[Provided data — start]

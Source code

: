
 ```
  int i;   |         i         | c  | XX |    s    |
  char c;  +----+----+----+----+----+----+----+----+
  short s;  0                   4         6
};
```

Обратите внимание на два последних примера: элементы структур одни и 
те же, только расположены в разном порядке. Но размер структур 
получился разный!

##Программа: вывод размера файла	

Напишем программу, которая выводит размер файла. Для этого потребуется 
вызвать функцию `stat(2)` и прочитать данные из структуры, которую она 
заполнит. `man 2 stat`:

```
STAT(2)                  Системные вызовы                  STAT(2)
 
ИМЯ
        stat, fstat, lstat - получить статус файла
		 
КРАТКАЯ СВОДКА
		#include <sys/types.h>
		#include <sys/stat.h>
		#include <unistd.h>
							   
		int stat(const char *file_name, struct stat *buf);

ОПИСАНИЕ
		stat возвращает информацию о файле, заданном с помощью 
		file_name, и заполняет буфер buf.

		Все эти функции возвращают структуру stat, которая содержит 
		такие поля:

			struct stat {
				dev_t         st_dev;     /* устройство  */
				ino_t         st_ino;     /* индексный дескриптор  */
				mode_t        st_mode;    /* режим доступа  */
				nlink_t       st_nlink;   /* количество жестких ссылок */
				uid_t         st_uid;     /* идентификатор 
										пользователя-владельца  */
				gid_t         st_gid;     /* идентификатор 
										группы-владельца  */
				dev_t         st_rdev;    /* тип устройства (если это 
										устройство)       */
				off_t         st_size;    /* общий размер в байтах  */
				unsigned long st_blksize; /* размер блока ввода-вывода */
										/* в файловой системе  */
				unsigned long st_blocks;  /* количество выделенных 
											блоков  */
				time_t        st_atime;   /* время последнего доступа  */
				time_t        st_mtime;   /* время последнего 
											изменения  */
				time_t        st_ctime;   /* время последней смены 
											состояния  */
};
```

[Provided data — finish]
[Provided data — start]

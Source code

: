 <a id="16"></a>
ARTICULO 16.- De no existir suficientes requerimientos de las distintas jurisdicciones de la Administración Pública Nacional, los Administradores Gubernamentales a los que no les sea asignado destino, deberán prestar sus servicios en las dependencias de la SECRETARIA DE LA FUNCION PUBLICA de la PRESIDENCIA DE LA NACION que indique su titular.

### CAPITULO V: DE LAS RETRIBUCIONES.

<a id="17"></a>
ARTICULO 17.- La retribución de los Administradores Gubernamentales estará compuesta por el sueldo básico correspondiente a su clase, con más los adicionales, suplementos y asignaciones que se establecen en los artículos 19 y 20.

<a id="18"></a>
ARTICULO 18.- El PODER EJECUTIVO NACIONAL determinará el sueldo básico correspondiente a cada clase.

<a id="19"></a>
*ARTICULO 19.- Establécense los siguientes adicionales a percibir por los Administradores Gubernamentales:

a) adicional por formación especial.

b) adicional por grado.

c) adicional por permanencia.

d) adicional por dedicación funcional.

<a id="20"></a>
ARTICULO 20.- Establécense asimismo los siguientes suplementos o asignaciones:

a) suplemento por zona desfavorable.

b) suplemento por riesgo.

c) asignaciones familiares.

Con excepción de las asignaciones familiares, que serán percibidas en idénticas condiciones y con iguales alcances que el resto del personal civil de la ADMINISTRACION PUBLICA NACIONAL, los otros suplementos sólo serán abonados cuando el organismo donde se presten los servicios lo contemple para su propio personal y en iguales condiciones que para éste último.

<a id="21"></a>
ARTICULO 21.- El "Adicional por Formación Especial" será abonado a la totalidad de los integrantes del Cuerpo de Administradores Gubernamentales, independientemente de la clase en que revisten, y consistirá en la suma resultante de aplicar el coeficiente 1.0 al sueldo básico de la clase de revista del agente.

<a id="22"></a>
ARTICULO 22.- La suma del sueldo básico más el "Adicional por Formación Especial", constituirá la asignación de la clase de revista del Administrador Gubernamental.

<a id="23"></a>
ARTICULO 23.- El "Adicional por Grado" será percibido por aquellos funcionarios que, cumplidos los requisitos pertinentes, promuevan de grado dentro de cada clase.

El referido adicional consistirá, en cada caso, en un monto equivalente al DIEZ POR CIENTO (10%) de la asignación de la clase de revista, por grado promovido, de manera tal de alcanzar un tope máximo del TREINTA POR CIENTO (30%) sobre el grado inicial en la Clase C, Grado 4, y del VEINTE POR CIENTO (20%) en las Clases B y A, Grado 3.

[Provided data — finish]
[Provided data — start]

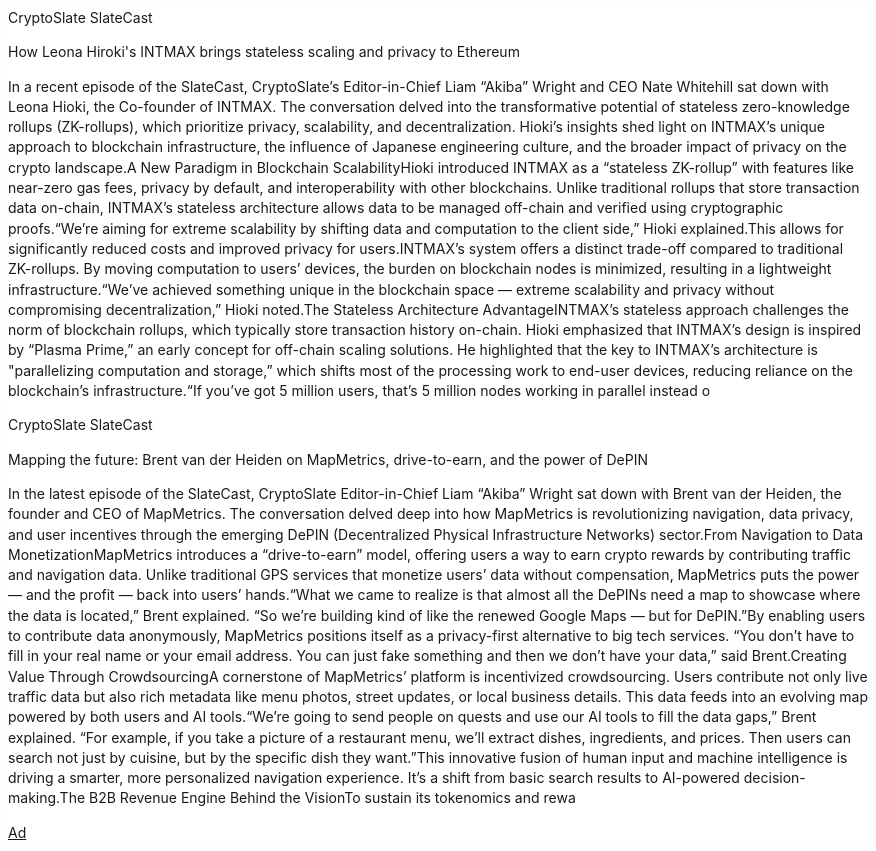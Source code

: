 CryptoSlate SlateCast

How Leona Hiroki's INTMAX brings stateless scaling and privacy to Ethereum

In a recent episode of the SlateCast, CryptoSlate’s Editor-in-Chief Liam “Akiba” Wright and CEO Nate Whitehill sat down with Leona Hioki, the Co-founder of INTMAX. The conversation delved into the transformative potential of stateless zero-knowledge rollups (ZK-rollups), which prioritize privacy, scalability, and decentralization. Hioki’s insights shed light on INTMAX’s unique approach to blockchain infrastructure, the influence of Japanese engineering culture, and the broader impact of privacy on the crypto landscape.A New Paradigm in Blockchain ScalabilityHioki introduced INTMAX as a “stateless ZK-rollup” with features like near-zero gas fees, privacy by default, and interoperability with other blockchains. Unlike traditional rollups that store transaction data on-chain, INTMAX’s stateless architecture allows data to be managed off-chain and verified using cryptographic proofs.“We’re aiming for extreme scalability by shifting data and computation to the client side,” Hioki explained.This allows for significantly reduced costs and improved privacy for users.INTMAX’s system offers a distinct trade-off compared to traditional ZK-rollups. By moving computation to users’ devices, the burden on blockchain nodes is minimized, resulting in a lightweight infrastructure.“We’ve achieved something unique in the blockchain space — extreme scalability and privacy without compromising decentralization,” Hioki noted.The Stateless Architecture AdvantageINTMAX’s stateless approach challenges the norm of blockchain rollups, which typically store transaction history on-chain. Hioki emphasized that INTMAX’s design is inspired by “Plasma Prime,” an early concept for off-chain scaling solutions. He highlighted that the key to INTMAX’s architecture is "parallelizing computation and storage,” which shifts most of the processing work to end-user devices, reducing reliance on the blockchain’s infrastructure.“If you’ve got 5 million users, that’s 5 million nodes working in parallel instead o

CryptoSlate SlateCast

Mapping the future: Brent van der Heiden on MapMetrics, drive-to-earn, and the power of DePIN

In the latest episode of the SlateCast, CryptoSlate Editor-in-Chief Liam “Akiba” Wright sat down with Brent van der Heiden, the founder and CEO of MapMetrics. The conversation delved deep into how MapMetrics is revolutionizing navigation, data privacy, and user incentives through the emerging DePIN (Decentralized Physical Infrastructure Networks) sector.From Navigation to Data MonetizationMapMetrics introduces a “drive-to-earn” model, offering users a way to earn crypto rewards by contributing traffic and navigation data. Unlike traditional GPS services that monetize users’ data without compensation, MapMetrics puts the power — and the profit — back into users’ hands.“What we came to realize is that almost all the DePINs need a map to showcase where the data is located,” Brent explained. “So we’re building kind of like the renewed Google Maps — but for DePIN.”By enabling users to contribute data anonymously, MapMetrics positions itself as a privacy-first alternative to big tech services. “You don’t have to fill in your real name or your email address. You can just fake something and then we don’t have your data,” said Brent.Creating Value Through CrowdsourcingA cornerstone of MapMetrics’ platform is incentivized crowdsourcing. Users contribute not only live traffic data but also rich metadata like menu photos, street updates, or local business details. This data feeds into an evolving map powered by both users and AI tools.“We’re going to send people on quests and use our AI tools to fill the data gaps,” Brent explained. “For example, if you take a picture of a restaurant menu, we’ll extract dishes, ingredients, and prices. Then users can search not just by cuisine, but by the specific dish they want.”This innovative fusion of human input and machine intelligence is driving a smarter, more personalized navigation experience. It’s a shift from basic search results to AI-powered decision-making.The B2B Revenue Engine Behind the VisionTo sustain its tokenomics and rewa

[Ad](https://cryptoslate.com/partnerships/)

[Provided data — finish]

Task brief:
Where does "include" appear in the records above? Copy every line that has it.

Worked solution:
		#include <sys/types.h>
		#include <sys/stat.h>
		#include <unistd.h>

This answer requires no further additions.